Build an Interactive PySpark Notebook for Data Analytics - E-MapReduce

EMR Serverless Spark supports interactive development through notebooks. This guide walks you through creating a notebook, loading sample data, running PySpark code, visualizing results, and publishing your first notebook.

Prerequisites

Before you begin, ensure that you have:

An Alibaba Cloud account — see Alibaba Cloud account registrationAlibaba Cloud account registration
The required roles granted to your account — see Grant roles to an Alibaba Cloud account
A workspace created — see Create a workspace
A notebook session instance running — see Manage notebook sessions

Step 1: Prepare a test file

Download employee.csv to use in this guide. The file contains employee names, departments, and salaries.

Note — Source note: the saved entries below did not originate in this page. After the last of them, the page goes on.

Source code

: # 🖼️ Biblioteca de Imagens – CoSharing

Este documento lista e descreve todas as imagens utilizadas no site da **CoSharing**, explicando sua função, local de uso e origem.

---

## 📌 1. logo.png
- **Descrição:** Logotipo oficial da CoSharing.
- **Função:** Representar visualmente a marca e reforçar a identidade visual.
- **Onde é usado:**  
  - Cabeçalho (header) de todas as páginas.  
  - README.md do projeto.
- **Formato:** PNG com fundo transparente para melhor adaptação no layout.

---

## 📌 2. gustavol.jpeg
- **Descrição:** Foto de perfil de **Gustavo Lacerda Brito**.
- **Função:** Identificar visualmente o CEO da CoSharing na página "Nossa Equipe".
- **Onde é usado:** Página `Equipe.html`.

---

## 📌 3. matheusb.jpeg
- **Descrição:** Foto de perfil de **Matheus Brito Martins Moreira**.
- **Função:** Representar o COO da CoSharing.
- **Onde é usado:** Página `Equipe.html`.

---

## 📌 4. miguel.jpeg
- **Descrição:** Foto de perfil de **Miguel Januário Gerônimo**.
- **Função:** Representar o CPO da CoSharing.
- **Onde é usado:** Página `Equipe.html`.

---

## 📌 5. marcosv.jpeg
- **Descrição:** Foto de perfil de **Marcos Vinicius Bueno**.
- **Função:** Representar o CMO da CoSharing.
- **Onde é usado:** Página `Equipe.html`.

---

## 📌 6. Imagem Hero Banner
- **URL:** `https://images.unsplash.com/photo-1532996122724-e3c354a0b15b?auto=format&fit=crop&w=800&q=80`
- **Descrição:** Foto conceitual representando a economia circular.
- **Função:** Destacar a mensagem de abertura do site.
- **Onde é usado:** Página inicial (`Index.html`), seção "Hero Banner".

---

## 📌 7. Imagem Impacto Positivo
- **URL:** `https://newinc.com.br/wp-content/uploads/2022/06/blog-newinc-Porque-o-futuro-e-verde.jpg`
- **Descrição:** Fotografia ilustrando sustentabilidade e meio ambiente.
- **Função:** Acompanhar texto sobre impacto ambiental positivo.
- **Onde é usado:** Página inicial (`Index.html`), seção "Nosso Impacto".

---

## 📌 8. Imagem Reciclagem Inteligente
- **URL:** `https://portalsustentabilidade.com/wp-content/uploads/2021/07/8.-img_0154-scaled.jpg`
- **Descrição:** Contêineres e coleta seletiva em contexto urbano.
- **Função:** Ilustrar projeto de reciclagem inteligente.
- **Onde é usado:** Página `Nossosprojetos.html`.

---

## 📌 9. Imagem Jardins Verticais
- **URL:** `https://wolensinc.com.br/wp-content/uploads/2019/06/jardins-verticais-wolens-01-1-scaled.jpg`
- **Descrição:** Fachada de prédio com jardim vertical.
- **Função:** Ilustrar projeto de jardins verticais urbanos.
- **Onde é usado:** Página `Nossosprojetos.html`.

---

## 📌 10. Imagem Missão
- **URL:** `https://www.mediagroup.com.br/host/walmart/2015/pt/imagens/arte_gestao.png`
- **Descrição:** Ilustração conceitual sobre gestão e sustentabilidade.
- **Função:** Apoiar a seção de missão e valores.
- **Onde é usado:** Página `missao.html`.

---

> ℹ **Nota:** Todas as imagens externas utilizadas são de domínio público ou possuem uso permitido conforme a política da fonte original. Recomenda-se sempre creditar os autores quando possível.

Step 2: Upload the test file to OSS

Notebooks in EMR Serverless Spark read data from Object Storage Service (OSS). Upload employee.csv to an OSS bucket so the notebook can access it. See Upload files for instructions.

Note the OSS path of the uploaded file — you will use it in the next step.

Step 3: Create and run a notebook

Create a notebook

On the EMR Serverless Spark page, click Development in the left navigation pane.
On the Development tab, click the icon.
In the dialog box, enter a name, select Interactive Analytic > Notebook as the type, and then click OK.

Attach a notebook session

In the upper-right corner, select a running notebook session instance from the drop-down list.

Multiple notebooks can share a single notebook session instance, so you can access the same session resources from multiple notebooks simultaneously without creating a new session for each one. To create a new session instead, select Create Notebook Session from the drop-down list. For details, see Manage notebook sessions.

Run a PySpark job

The following code reads the CSV file from OSS, displays the first five rows, and calculates the total salary per department.

Copy the following code into the Python cell of the notebook. Replace oss://path/to/file with the OSS path of the file you uploaded in Step 2.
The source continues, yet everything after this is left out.